- DESCRIPTION OF THE TASK
Nothing before the line containing "Exemplo de um MODEL de USER ->" belongs in the answer; quote that line and all lines after it through the end of the material, word for word.

--- START ---

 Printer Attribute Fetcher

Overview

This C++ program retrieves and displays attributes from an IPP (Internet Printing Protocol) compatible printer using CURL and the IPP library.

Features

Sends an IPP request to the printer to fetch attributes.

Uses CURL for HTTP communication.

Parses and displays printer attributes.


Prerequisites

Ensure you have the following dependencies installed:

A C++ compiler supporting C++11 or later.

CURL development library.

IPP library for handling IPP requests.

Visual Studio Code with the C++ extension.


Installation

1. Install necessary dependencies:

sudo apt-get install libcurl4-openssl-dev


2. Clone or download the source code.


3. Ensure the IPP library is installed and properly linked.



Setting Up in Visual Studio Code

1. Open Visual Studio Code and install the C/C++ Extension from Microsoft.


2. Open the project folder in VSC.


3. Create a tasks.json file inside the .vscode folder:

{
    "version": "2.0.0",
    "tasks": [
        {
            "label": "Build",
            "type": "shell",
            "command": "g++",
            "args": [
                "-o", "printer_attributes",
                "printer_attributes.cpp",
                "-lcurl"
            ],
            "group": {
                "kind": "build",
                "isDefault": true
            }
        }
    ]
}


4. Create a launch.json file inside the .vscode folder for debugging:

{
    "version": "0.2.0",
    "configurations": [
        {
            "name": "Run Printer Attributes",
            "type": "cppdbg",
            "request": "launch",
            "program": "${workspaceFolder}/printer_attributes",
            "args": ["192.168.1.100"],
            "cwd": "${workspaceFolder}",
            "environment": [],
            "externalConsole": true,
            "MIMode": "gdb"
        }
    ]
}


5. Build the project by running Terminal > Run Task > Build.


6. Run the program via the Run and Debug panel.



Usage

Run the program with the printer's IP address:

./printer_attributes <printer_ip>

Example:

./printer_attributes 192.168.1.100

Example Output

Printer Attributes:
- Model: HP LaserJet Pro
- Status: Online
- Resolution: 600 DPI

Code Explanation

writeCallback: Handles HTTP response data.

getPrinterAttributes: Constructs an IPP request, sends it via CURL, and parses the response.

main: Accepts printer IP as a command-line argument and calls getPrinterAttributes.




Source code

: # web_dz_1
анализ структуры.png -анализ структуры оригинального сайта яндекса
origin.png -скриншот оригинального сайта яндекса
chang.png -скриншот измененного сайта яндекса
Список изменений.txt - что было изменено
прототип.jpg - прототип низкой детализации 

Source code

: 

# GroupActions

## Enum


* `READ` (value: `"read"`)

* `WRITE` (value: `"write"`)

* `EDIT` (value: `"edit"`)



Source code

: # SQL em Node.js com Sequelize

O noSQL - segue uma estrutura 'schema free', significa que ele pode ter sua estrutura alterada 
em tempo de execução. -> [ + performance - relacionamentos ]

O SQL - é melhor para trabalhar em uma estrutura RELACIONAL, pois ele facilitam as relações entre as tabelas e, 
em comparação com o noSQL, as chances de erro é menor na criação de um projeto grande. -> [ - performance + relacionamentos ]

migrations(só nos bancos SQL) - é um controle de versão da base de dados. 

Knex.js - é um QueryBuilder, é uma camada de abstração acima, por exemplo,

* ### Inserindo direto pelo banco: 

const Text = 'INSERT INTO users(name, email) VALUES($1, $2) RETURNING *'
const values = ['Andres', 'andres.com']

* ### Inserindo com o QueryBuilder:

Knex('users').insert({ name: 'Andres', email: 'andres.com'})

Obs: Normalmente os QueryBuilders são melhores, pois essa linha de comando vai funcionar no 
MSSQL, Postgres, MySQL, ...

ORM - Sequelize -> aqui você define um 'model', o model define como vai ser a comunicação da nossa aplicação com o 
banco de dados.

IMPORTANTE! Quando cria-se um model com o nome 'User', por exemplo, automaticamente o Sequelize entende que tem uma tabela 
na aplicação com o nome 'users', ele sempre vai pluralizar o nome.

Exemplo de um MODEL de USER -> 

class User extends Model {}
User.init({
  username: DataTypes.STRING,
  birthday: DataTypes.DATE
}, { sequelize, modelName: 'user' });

--- END ---

- RESPONSE TO THE TASK
Exemplo de um MODEL de USER -> 

class User extends Model {}
User.init({
  username: DataTypes.STRING,
  birthday: DataTypes.DATE
}, { sequelize, modelName: 'user' });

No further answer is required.